Whatever basis there may be for the common law rule, that basis is fully preserved by our statute which provides, in effect, that a woman may not bastardize her child unless she and her husband shall have lived separate and apart for a year or more before the child is born. Subject to that qualification, the statute in clear language gives the married woman a right and the same remedy as if she were unmarried.
Code, 48-7-1, provides that a wife, in the limited circumstances defined therein, may “accuse any person, other than her husband, of being the father of such child, in like manner., and the same proceedings shall thereupon he had, as if she were an unmarried woman.” (Italics supplied). We should bear in mind that the statute creates a new right and provides a remedy where none existed before in favor of a married woman. How can we justify a holding which reads into the statute a limitation on or qualification of the right and remedy thus created which is not expressed in the statute itself? Is it reasonable to assume that the legislature intended to give a right with a remedy so harshly curtailed as to amount almost to a denial thereof? As a part of her *818case, the married woman must prove absence of sexual relations with her husband during the year preceding the birth of the child. Must we conclude that the legislature in creating the right intended to forbid the testimony of the only two people on earth who are likely to have any knowledge in relation to that essential element of the remedy?
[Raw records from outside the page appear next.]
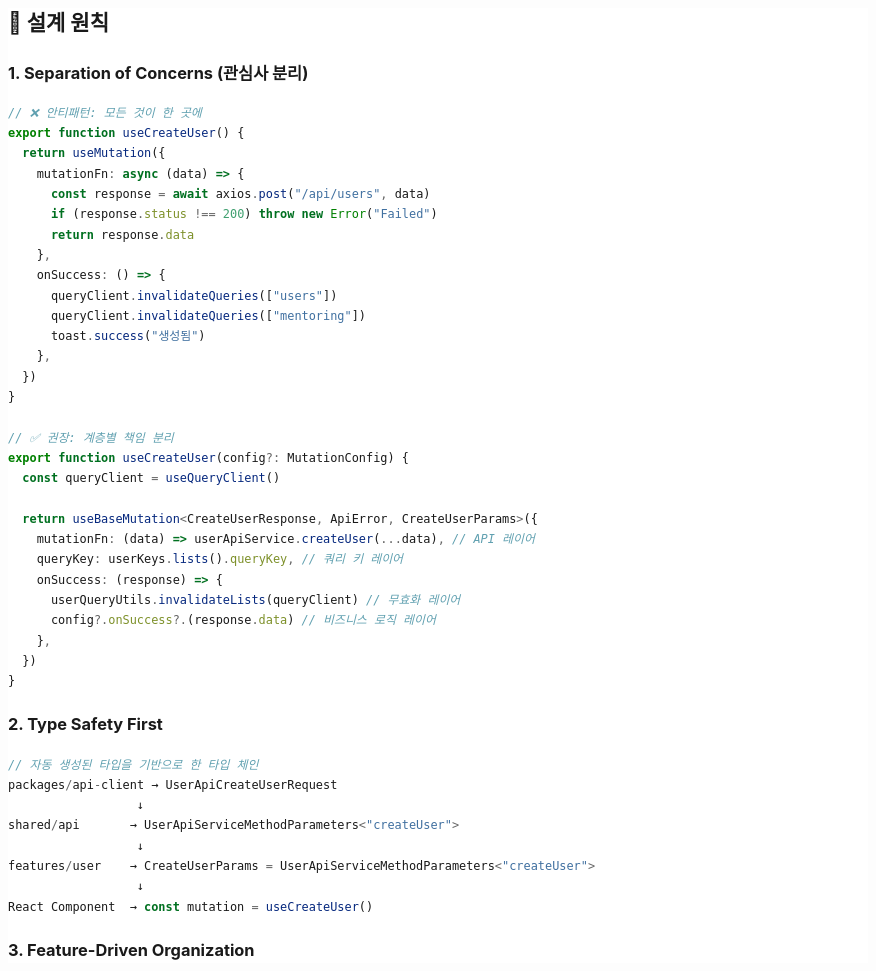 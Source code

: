## 🎯 설계 원칙

### 1. Separation of Concerns (관심사 분리)

```typescript
// ❌ 안티패턴: 모든 것이 한 곳에
export function useCreateUser() {
  return useMutation({
    mutationFn: async (data) => {
      const response = await axios.post("/api/users", data)
      if (response.status !== 200) throw new Error("Failed")
      return response.data
    },
    onSuccess: () => {
      queryClient.invalidateQueries(["users"])
      queryClient.invalidateQueries(["mentoring"])
      toast.success("생성됨")
    },
  })
}

// ✅ 권장: 계층별 책임 분리
export function useCreateUser(config?: MutationConfig) {
  const queryClient = useQueryClient()

  return useBaseMutation<CreateUserResponse, ApiError, CreateUserParams>({
    mutationFn: (data) => userApiService.createUser(...data), // API 레이어
    queryKey: userKeys.lists().queryKey, // 쿼리 키 레이어
    onSuccess: (response) => {
      userQueryUtils.invalidateLists(queryClient) // 무효화 레이어
      config?.onSuccess?.(response.data) // 비즈니스 로직 레이어
    },
  })
}
```

### 2. Type Safety First

```typescript
// 자동 생성된 타입을 기반으로 한 타입 체인
packages/api-client → UserApiCreateUserRequest
                  ↓
shared/api       → UserApiServiceMethodParameters<"createUser">
                  ↓
features/user    → CreateUserParams = UserApiServiceMethodParameters<"createUser">
                  ↓
React Component  → const mutation = useCreateUser()
```

### 3. Feature-Driven Organization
Could we expect the legislative intent to be plainer than that expressed in the words, “and the same proceedings shall thereupon be had, as if she were an unmarried woman”?
Not only do I believe that the majority opinion has disregarded the plain language of the statute and read into it a restriction which the legislature easily could have but did not express, but I believe also that because of the statute, the reason for the common law rule of disqualification is absent. Under both the bastardy statute (Code, 48-7-1) and the nonsupport statute (Code, 48-8-2), a wife may go before a justice of the peace and, by a writing under oath, charge that a man other than her husband is the father of her child. That writing under oath, as I understand, becomes a public record. If she can state these things in a court in a writing under oath, what reason or policy could forbid that a similar statement under oath be made orally in another court? Her written statement under oath will be present in that court, likely before the jury; but, though she be present, the majority opinion holds that she cannot make a similar statement before the court and the jury in the form of oral testimony.
I believe the reason or basis for the rule loses its force when applied to a husband and wife who have lived separate and apart for a year or longer prior to the date of the birth of the child, and after the wife has made a statement under oath in writing in which she charges all the essentials of her case, including nonaccess. “Under the common law, when the reason for a rule ceases, the rule itself ceases.” Currence v. Ralphsnyder, 108 W. Va. 194, pt. 4 syl., 151 S. E. 700. See also Cook v. Citizens’ Insurance Co., 105 W. Va. 375, 379, 143 S. E. 113, 115.
For reasons stated, I would affirm the judgment, of the Circuit Court of Boone County.